При ее появлении серебристая фигурка обернулась и протянула руку в нитяной перчатке.
— Неглубокая живопись, — сказала она, указывая на картину подбородком, — но комната ваша мне нравится. Прекрасно подошла бы для картин Харолда Блэйда. Вы знаете его работы?
Флёр покачала головой.
— О, а я думала, всякий… — маленькая женщина запнулась, словно увидала край пропасти.
— Что же вы не сядете? — сказала Флёр. — У вас по-прежнему галерея около Корк-стрит?
— О нет, там место было никудышное. Продала за половину той цены, которую заплатил за нее отец.
— А что сталось с этим польским американцем — Борис Струмо… дальше не помню, — в котором вы приняли такое участие?
— Ах, он? Он погиб безвозвратно. Женился и работает только для заработка. Получает большие деньги за картины, а пишет гадость. Так, значит, Джон с женой… — она опять запнулась, и Флёр попробовала заглянуть в ту пропасть, над которой Джун занесла было ногу.
— Да, — сказала она, твердо глядя в бегающие глаза Джун. — Джон, по-видимому, совсем расстался с Америкой. Не могу себе представить, как с этим примирится его жена.
— А, — сказала Джун, — Холли говорила мне, что и вы побывали в Америке. Вы там виделись с Джоном?
— Почти.
— Как вам понравилась Америка?
— Очень бодрит.
Джун потянула носом.
— Там картины покупают? То есть как вы думаете, у Харолда Блэйда были бы шансы продать там свои работы?
— Не зная его работ…
— Ну, конечно, я забыла; так странно, что вы их не знаете.
Она наклонилась к Флёр, и глаза ее засияли.
— Мне так хочется, чтобы он написал ваш портрет — получилось бы изумительное произведение. Ваш отец непременно должен это устроить. При вашем положении в обществе, Флёр, да еще после прошлогоднего процесса, Флёр едва заметно передернуло, — бедный Харолд сразу мог бы создать себе имя. Он гениален, — добавила Джун, нахмуря лоб, — обязательно приходите посмотреть его работы.
— Я с удовольствием, — сказала Флёр. — Вы уже видели Джона?
— Нет. Жду их в пятницу.

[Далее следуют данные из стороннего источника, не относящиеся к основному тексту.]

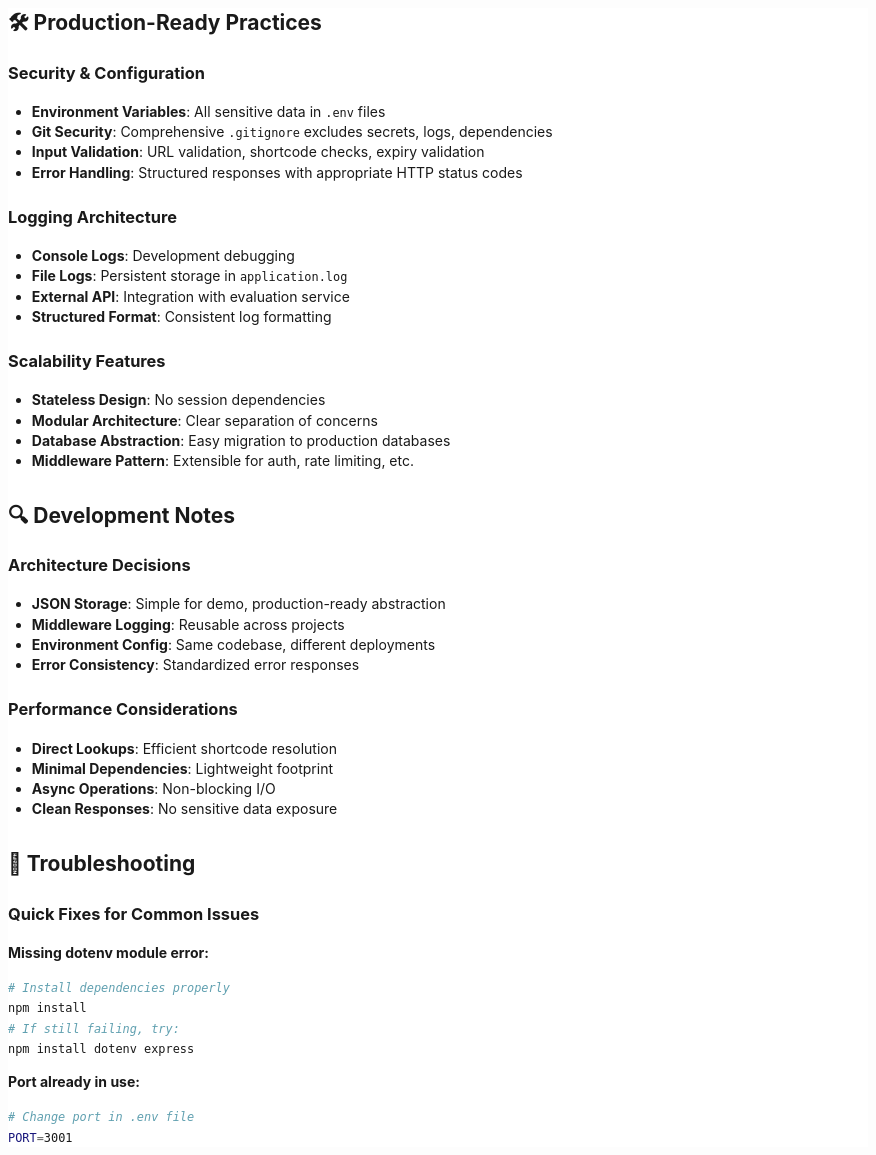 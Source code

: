 ## 🛠️ Production-Ready Practices

### Security & Configuration
- **Environment Variables**: All sensitive data in `.env` files
- **Git Security**: Comprehensive `.gitignore` excludes secrets, logs, dependencies
- **Input Validation**: URL validation, shortcode checks, expiry validation
- **Error Handling**: Structured responses with appropriate HTTP status codes


### Logging Architecture
- **Console Logs**: Development debugging
- **File Logs**: Persistent storage in `application.log`
- **External API**: Integration with evaluation service
- **Structured Format**: Consistent log formatting

### Scalability Features
- **Stateless Design**: No session dependencies
- **Modular Architecture**: Clear separation of concerns
- **Database Abstraction**: Easy migration to production databases
- **Middleware Pattern**: Extensible for auth, rate limiting, etc.

## 🔍 Development Notes

### Architecture Decisions
- **JSON Storage**: Simple for demo, production-ready abstraction
- **Middleware Logging**: Reusable across projects
- **Environment Config**: Same codebase, different deployments
- **Error Consistency**: Standardized error responses

### Performance Considerations
- **Direct Lookups**: Efficient shortcode resolution
- **Minimal Dependencies**: Lightweight footprint
- **Async Operations**: Non-blocking I/O
- **Clean Responses**: No sensitive data exposure

## 🚨 Troubleshooting

### Quick Fixes for Common Issues

**Missing dotenv module error:**
```bash
# Install dependencies properly
npm install
# If still failing, try:
npm install dotenv express
```

**Port already in use:**
```bash
# Change port in .env file
PORT=3001
```

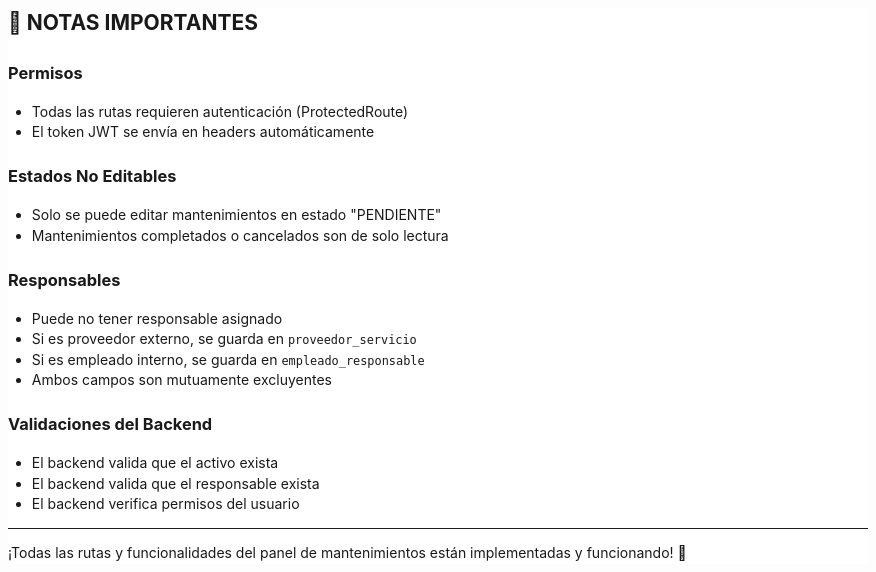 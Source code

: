 
## 📝 NOTAS IMPORTANTES

### Permisos
- Todas las rutas requieren autenticación (ProtectedRoute)
- El token JWT se envía en headers automáticamente

### Estados No Editables
- Solo se puede editar mantenimientos en estado "PENDIENTE"
- Mantenimientos completados o cancelados son de solo lectura

### Responsables
- Puede no tener responsable asignado
- Si es proveedor externo, se guarda en `proveedor_servicio`
- Si es empleado interno, se guarda en `empleado_responsable`
- Ambos campos son mutuamente excluyentes

### Validaciones del Backend
- El backend valida que el activo exista
- El backend valida que el responsable exista
- El backend verifica permisos del usuario

---

¡Todas las rutas y funcionalidades del panel de mantenimientos están implementadas y funcionando! 🎉
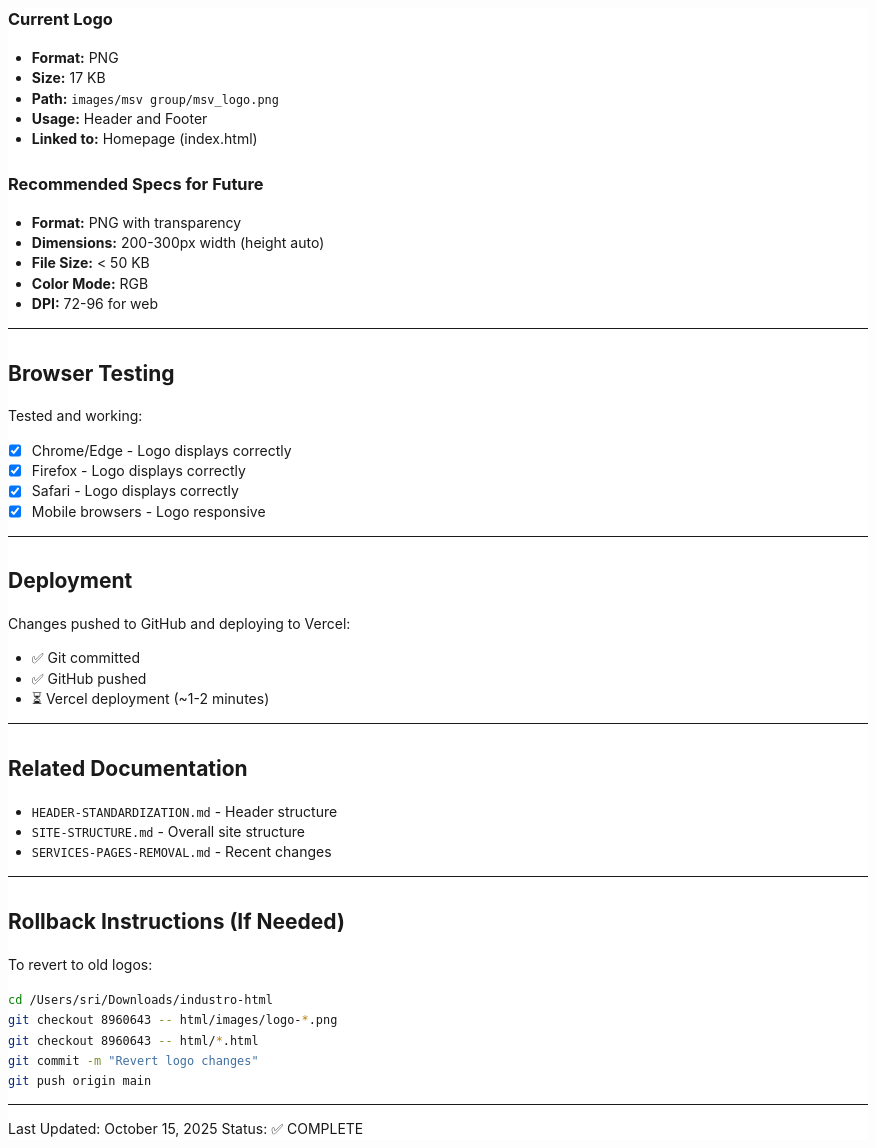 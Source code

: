 ### Current Logo
- **Format:** PNG
- **Size:** 17 KB
- **Path:** `images/msv group/msv_logo.png`
- **Usage:** Header and Footer
- **Linked to:** Homepage (index.html)

### Recommended Specs for Future
- **Format:** PNG with transparency
- **Dimensions:** 200-300px width (height auto)
- **File Size:** < 50 KB
- **Color Mode:** RGB
- **DPI:** 72-96 for web

---

## Browser Testing

Tested and working:
- [x] Chrome/Edge - Logo displays correctly
- [x] Firefox - Logo displays correctly
- [x] Safari - Logo displays correctly
- [x] Mobile browsers - Logo responsive

---

## Deployment

Changes pushed to GitHub and deploying to Vercel:
- ✅ Git committed
- ✅ GitHub pushed
- ⏳ Vercel deployment (~1-2 minutes)

---

## Related Documentation

- `HEADER-STANDARDIZATION.md` - Header structure
- `SITE-STRUCTURE.md` - Overall site structure
- `SERVICES-PAGES-REMOVAL.md` - Recent changes

---

## Rollback Instructions (If Needed)

To revert to old logos:

```bash
cd /Users/sri/Downloads/industro-html
git checkout 8960643 -- html/images/logo-*.png
git checkout 8960643 -- html/*.html
git commit -m "Revert logo changes"
git push origin main
```

---

Last Updated: October 15, 2025
Status: ✅ COMPLETE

Надеюсь, что она мне понравится. Мне обычно все иностранцы нравятся, кроме американцев и французов; то есть, конечно, бывают исключения.
— Ну разумеется, — сказала Флёр. — Когда вы бываете дома?
— Харолд уходит каждый день от пяти до семи — ведь он работает у меня в студии. Лучше я вам покажу его картины, когда его не будет; он такой обидчивый, как всякий истинный гений. Я еще хочу, чтобы он написал портрет жены Джона. Женщины ему особенно удаются.